Once dye had been applied to the stitched samples, Susan introduced something new to everyone: Jacquard Solarfast dyes. These were applied to the fabric in the darkest part of the barn, then objects (leaves, coins, etc) were arranged on top, and the pieces of fabric then set out in the sun. We left them while we had lunch, then carried them into the back of the barn again and quickly removed the leaves etc and washed the fabric as thoroughly as possible to remove any residual dye. This is important as any dye remaining will react with the light and the pattern will be lost. The initially pale colour had darkened where the fabric was exposed to the sun, but remained pale where it had been covered, leaving an imprint of whatever had been laid on top.

By this time everyone was curious to see the outcome of the shibori experiments, so these were unwrapped and admired. Some had worked better than others, but all were attractive. Those who hadn’t used the stitching technique before mostly found that their stitching hadn’t been pulled tight enough – a learning point for next time. The fibre reactive dyes can take 24 to 48 hours to fully set, so participants were advised not to rinse their work till the following day at least.

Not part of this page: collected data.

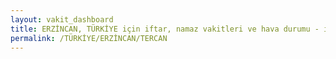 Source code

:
 ```yaml
---
layout: vakit_dashboard
title: ERZİNCAN, TÜRKİYE için iftar, namaz vakitleri ve hava durumu - ilçe/eyalet seç
permalink: /TÜRKİYE/ERZİNCAN/TERCAN
---
```


<script type="text/javascript">
  var GLOBAL_COUNTRY = 'TÜRKİYE';
  var GLOBAL_CITY = 'ERZİNCAN';
  var GLOBAL_STATE = 'TERCAN';
  var lat = 72;
  var lon = 21;
</script>
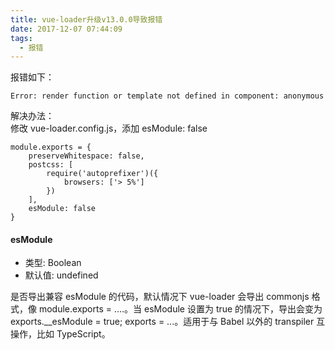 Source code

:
 ```yaml
---
title: vue-loader升级v13.0.0导致报错
date: 2017-12-07 07:44:09
tags:
  - 报错
---
```


报错如下：

```
Error: render function or template not defined in component: anonymous
```

解决办法：  
修改 vue-loader.config.js，添加 esModule: false

```
module.exports = {
    preserveWhitespace: false,
    postcss: [
        require('autoprefixer')({
            browsers: ['> 5%']
        })
    ],
    esModule: false
}

```

#### esModule

- 类型: Boolean
- 默认值: undefined

是否导出兼容 esModule 的代码，默认情况下 vue-loader 会导出 commonjs 格式，像 module.exports = ....。当 esModule 设置为 true 的情况下，导出会变为 exports.\_\_esModule = true; exports = ...。适用于与 Babel 以外的 transpiler 互操作，比如 TypeScript。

In the afternoon Susan introduced the use of acid dyes on wool. She gave everyone pre-soaked tops in white, grey, brown and black, and a little piece of fleece. These were to be dyed with the same solid colour to show how the end results varied. She then introduced rainbow dying – playtime! Lay a length of pre-soaked tops on clingfilm, add splashes of different colour dyes at intervals, squish to blend where the colours meet, roll in the clingfilm, closing the ends, and microwave! The wool needs to be pre-soaked so that it takes up the dye effectively, but should be squeezed out before applying the dye. The fixative for wool is lemon juice or vinegar, and the dyes need to be heat fixed, so the microwaves worked hard for the rest of the day.

At the end of the day everyone had a range of samples, and a lot of ideas for more experiments. Thank you, Susan for a great day!